This thesis concerns reinforcement learning and dynamical systems in finite discrete problem domains. Artificial intelligence studies through reinforcement learning involves developing models and algorithms for scenarios when there is an agent that is interacting with an environment. By taking actions the agent may induce changes in the observed environment, where a modeled reward system reinforces correct behavior through learning algorithms. Reinforcement learning can be used in a wide variety of different  domains, such as finance, robotics, games, routing and health care. However as the subject matures there is an increasing need to more heavily rely on advanced concepts in mathematics and deep learning to further our understanding of existing problems and find new algorithmic insights. Discrete dynamical systems arise in virtually any setting as soon as there is a set of elements subjected to iteration by a defining function. The function may be seen to represent the passing of time or to define the rules for state transitions. If the set of elements is finite but very large then we may find applications in several different fields such as operations research, cryptography and biology, where understanding properties of the structure and long-term behavior without explicit enumeration is key. 

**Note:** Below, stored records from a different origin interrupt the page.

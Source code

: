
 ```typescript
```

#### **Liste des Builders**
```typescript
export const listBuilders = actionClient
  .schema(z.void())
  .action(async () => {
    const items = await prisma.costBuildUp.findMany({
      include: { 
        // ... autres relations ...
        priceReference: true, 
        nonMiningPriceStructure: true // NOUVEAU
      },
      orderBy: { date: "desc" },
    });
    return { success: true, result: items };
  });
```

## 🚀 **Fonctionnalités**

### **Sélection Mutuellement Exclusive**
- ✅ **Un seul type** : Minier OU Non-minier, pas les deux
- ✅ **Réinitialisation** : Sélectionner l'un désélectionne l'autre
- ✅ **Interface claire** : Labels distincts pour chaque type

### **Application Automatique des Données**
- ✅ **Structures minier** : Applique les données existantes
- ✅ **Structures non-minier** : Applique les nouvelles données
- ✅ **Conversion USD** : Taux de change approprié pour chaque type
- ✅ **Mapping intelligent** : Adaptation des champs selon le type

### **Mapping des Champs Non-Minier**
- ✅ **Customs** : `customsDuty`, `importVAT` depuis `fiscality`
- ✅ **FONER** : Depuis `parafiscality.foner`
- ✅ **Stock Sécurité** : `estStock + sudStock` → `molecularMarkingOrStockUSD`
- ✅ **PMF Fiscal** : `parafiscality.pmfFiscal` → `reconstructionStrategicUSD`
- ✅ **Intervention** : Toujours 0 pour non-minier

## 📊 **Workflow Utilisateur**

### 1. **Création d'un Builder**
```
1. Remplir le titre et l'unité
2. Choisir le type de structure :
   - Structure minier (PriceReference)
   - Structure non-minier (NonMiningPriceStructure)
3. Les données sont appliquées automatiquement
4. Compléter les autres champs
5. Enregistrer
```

In Paper I we extend the model of categorical reinforcement learning with a group-aided training procedure involving multiple agents. By having the agents learn through shared distributional information but act independently we argue for an accelerated learning process. We empirically show that the procedure may lead to much more robust learning, stronger individual agent performance and good ensemble efficiency.

In Paper II we continue to build upon distributional reinforcement learning for finite Markov processes. A common approach among

algorithms is to apply transformations on agent returns for stability and flexibility over a variety of different tasks. We show that one of the most successful methods may not work for a stochastic process. As a solution we introduce a new distributional operator that handles a large class of transformations with guaranteed theoretical convergence. We also propose an approximating single-actor algorithm based on these novel insights, which when tested achieves state-of-the-art performance compared to similar algorithms.

In Paper III we focus on the issue of efficient exploration in reinforcement learning by studying the regret that a learning algorithm might have versus an optimal policy. Specifically, in the paper we derive a Bayesian regret bound for Thompson sampling on linear multi-armed bandits with Gaussian reward models when we have environment uncertainty described by a set of multivariate normal-gamma distributions.

In Paper IV we derive sharp bounds on the number of iterations needed for any linear finite dynamical system to stabilize on an inner set of cycles. These bounds may be used in cycle analysis and criterion tests to understand the long-term behavior of extremely large systems.